9. A five-axis measuring base mechanism with follow-up balancing function according to claim 8, characterized in that, The connecting frame (11) is provided with a separation vibration isolation component (13), which includes: An annular rubber layer (1316) is disposed inside the connecting frame (11), and the inner circumference of the annular rubber layer (1316) is sleeved on the probe fixing end (12). The annular rubber layer (1316) has multiple circular through holes arranged in a circular array inside. A distribution plate (1301) is set inside the connecting frame (11) and is located above the annular rubber layer (1316). One side of the distribution plate (1301) is connected to a flow channel through an infusion tube (1302). The flow channel is located inside the connecting frame (11) and the output shaft (6). The outer periphery of the output shaft (6) is connected to a sealing slip ring (1303) through a through hole. The sealing slip ring (1303) is sleeved on the outer periphery of the output shaft (6). One side of the sealing slip ring (1303) is provided with a limit box (1305) through a connecting tube (1304). The top of the limit box (1305) is fixedly connected to the bottom of the horizontal plate. A liquid bladder (1306) is disposed inside a limiting box (1305), and the top of the liquid bladder (1306) is fixedly connected to the bottom of a horizontal plate. One side of the liquid bladder (1306) is connected to a connecting pipe (1304). A sliding plate (1307) is fixedly connected to the bottom of the liquid bladder (1306). The sliding plate (1307) is slidably connected inside the limiting box (1305). A second lead screw sleeve (1308) is fixedly connected to the bottom of the sliding plate (1307). The bottom side of the second lead screw sleeve (1308) is connected to a transmission. There is a reciprocating screw (1309), which is composed of two threaded grooves with the same pitch and opposite directions. The bottom end of the reciprocating screw (1309) extends to the bottom of the limit box (1305) and is fixedly connected to a third bevel gear (1310). The reciprocating screw (1309) is rotatably connected inside the limit box (1305). A fourth bevel gear (1311) is meshed on one side of the third bevel gear (1310). The fourth bevel gear (1311) is fixedly connected to the outer periphery of the output shaft (6).

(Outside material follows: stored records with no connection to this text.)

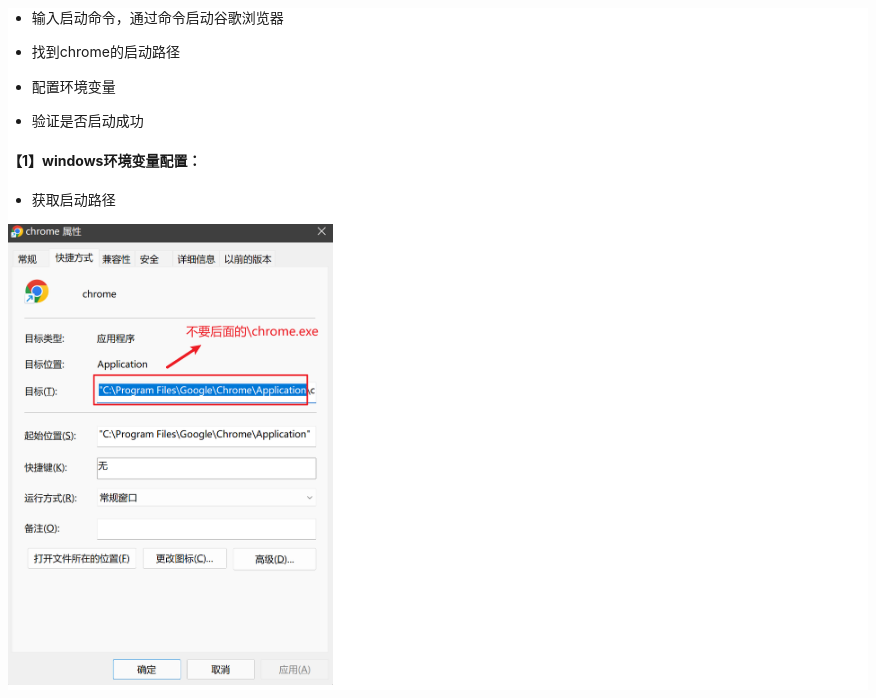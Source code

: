 - 输入启动命令，通过命令启动谷歌浏览器

- 找到chrome的启动路径

- 配置环境变量

- 验证是否启动成功

#### 【1】windows环境变量配置：

- 获取启动路径

<img src="Web自动化测试/image-20220407141602262.png" alt="image-20220407141602262" style="zoom: 45%;" />
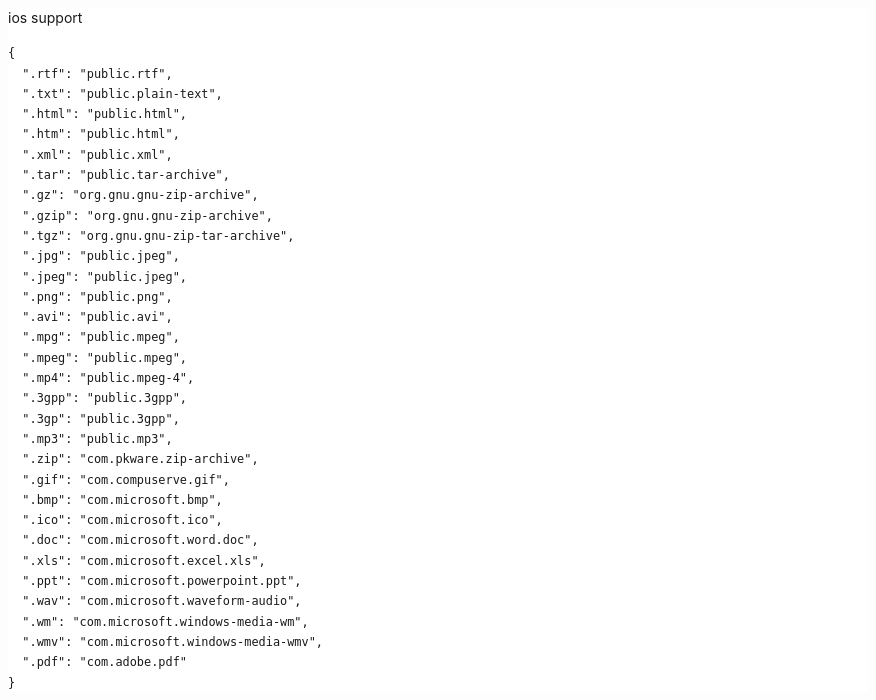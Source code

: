 ios support

```
{
  ".rtf": "public.rtf",
  ".txt": "public.plain-text",
  ".html": "public.html",
  ".htm": "public.html",
  ".xml": "public.xml",
  ".tar": "public.tar-archive",
  ".gz": "org.gnu.gnu-zip-archive",
  ".gzip": "org.gnu.gnu-zip-archive",
  ".tgz": "org.gnu.gnu-zip-tar-archive",
  ".jpg": "public.jpeg",
  ".jpeg": "public.jpeg",
  ".png": "public.png",
  ".avi": "public.avi",
  ".mpg": "public.mpeg",
  ".mpeg": "public.mpeg",
  ".mp4": "public.mpeg-4",
  ".3gpp": "public.3gpp",
  ".3gp": "public.3gpp",
  ".mp3": "public.mp3",
  ".zip": "com.pkware.zip-archive",
  ".gif": "com.compuserve.gif",
  ".bmp": "com.microsoft.bmp",
  ".ico": "com.microsoft.ico",
  ".doc": "com.microsoft.word.doc",
  ".xls": "com.microsoft.excel.xls",
  ".ppt": "com.microsoft.powerpoint.​ppt",
  ".wav": "com.microsoft.waveform-​audio",
  ".wm": "com.microsoft.windows-​media-wm",
  ".wmv": "com.microsoft.windows-​media-wmv",
  ".pdf": "com.adobe.pdf"
}

```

10. A five-axis measuring base mechanism with follow-up balancing function according to claim 9, characterized in that, The isolation vibration isolation assembly (13) also includes: The bottom of the equal distribution disk (1301) has multiple pipes arranged in a circular array. The bottom end of each pipe is connected to a cavity. The cavity is located inside the connecting frame (11). A sealing slider (1312) and a piston (1313) are slidably sealed on one side of the cavity. A second spring (1314) is fixedly connected to the side of the piston (1313) away from the sealing slider (1312). A guide rod (1315) is fixedly connected to the other side of the second spring (1314). The other end of the guide rod (1315) passes through a circular through hole and is provided with a limit hole. The limit hole is located on the top side inside the probe fixing end (12).